(Beginning of Records to process)

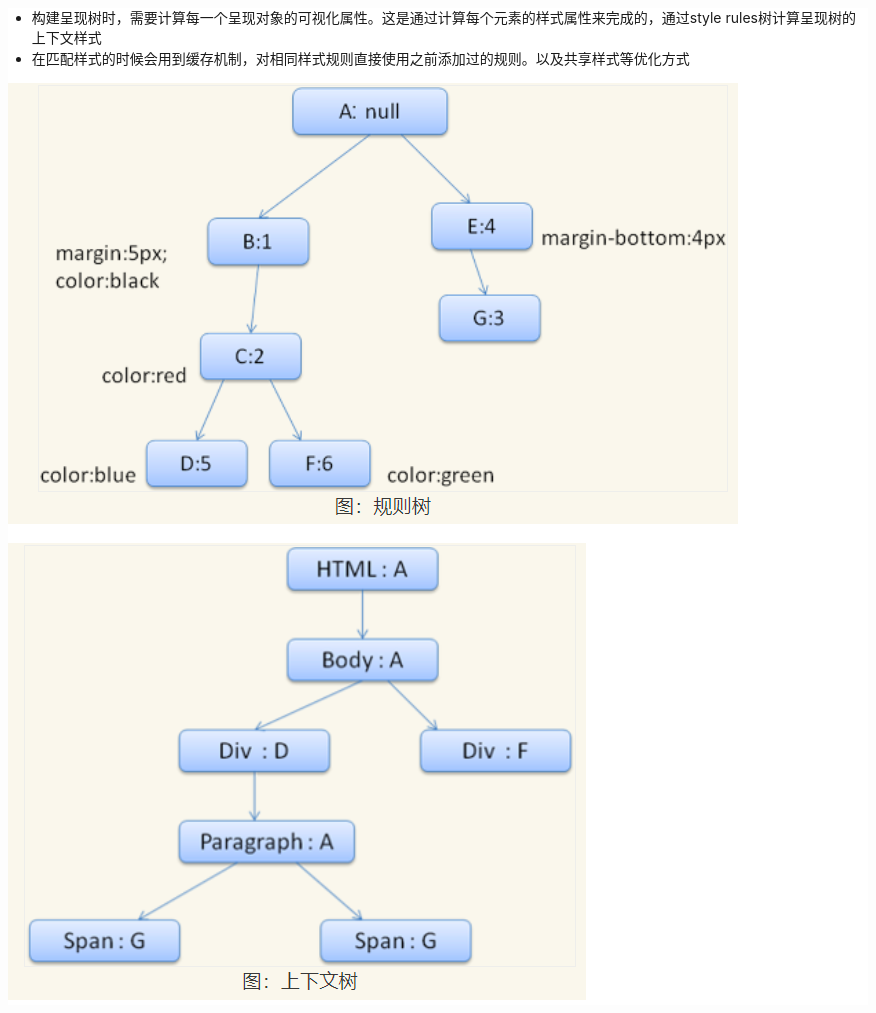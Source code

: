 
- 构建呈现树时，需要计算每一个呈现对象的可视化属性。这是通过计算每个元素的样式属性来完成的，通过style rules树计算呈现树的上下文样式
- 在匹配样式的时候会用到缓存机制，对相同样式规则直接使用之前添加过的规则。以及共享样式等优化方式

![规则树](./img/10.png)

![上下文树](./img/11.png)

(End of Records to process)

- What to do -
Before copying the data, remove the pictures. Then repeat the rest exactly.

- Solution to this exercise -
Source code

: 
- 构建呈现树时，需要计算每一个呈现对象的可视化属性。这是通过计算每个元素的样式属性来完成的，通过style rules树计算呈现树的上下文样式
- 在匹配样式的时候会用到缓存机制，对相同样式规则直接使用之前添加过的规则。以及共享样式等优化方式

![规则树](./img/10.png)

![上下文树](./img/11.png)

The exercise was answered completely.